● DATA FOR THIS EXERCISE

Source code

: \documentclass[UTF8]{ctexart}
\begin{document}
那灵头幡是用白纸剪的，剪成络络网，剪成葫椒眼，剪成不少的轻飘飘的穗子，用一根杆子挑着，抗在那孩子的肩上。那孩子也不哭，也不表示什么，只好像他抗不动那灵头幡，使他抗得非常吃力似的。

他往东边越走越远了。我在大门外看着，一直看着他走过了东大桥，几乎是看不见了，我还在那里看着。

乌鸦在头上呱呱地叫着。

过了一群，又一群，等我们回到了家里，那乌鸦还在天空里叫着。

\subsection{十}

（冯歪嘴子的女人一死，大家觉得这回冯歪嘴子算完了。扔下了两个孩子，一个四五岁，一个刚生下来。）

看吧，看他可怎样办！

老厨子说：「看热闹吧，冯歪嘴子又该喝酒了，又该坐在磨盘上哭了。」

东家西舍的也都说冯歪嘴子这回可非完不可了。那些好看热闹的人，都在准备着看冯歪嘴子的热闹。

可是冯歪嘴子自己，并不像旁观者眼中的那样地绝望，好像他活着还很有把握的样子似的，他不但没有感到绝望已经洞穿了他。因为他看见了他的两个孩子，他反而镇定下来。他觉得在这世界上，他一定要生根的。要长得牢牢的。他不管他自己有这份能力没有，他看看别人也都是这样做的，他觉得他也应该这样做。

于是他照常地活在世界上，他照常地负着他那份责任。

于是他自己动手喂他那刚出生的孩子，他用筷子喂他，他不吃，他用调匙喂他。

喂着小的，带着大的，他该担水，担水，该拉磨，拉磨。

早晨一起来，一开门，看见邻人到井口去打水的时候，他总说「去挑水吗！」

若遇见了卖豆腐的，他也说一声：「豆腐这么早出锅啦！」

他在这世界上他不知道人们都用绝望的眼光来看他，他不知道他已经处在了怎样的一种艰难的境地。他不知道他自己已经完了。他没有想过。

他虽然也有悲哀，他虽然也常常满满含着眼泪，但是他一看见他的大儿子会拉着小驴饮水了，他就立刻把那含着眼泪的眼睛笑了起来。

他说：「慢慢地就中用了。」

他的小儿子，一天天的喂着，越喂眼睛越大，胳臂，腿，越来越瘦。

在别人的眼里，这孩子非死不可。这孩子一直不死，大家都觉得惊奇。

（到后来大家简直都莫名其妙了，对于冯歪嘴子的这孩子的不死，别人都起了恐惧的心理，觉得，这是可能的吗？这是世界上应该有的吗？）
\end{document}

● TASK DESCRIPTION
The response has to give back every record verbatim.

● REPLY
Source code

: \documentclass[UTF8]{ctexart}
\begin{document}
那灵头幡是用白纸剪的，剪成络络网，剪成葫椒眼，剪成不少的轻飘飘的穗子，用一根杆子挑着，抗在那孩子的肩上。那孩子也不哭，也不表示什么，只好像他抗不动那灵头幡，使他抗得非常吃力似的。

他往东边越走越远了。我在大门外看着，一直看着他走过了东大桥，几乎是看不见了，我还在那里看着。

乌鸦在头上呱呱地叫着。

过了一群，又一群，等我们回到了家里，那乌鸦还在天空里叫着。

\subsection{十}

（冯歪嘴子的女人一死，大家觉得这回冯歪嘴子算完了。扔下了两个孩子，一个四五岁，一个刚生下来。）

看吧，看他可怎样办！

老厨子说：「看热闹吧，冯歪嘴子又该喝酒了，又该坐在磨盘上哭了。」

东家西舍的也都说冯歪嘴子这回可非完不可了。那些好看热闹的人，都在准备着看冯歪嘴子的热闹。

可是冯歪嘴子自己，并不像旁观者眼中的那样地绝望，好像他活着还很有把握的样子似的，他不但没有感到绝望已经洞穿了他。因为他看见了他的两个孩子，他反而镇定下来。他觉得在这世界上，他一定要生根的。要长得牢牢的。他不管他自己有这份能力没有，他看看别人也都是这样做的，他觉得他也应该这样做。

于是他照常地活在世界上，他照常地负着他那份责任。

于是他自己动手喂他那刚出生的孩子，他用筷子喂他，他不吃，他用调匙喂他。

喂着小的，带着大的，他该担水，担水，该拉磨，拉磨。

早晨一起来，一开门，看见邻人到井口去打水的时候，他总说「去挑水吗！」

若遇见了卖豆腐的，他也说一声：「豆腐这么早出锅啦！」

他在这世界上他不知道人们都用绝望的眼光来看他，他不知道他已经处在了怎样的一种艰难的境地。他不知道他自己已经完了。他没有想过。

他虽然也有悲哀，他虽然也常常满满含着眼泪，但是他一看见他的大儿子会拉着小驴饮水了，他就立刻把那含着眼泪的眼睛笑了起来。

他说：「慢慢地就中用了。」

他的小儿子，一天天的喂着，越喂眼睛越大，胳臂，腿，越来越瘦。

在别人的眼里，这孩子非死不可。这孩子一直不死，大家都觉得惊奇。

（到后来大家简直都莫名其妙了，对于冯歪嘴子的这孩子的不死，别人都起了恐惧的心理，觉得，这是可能的吗？这是世界上应该有的吗？）
\end{document}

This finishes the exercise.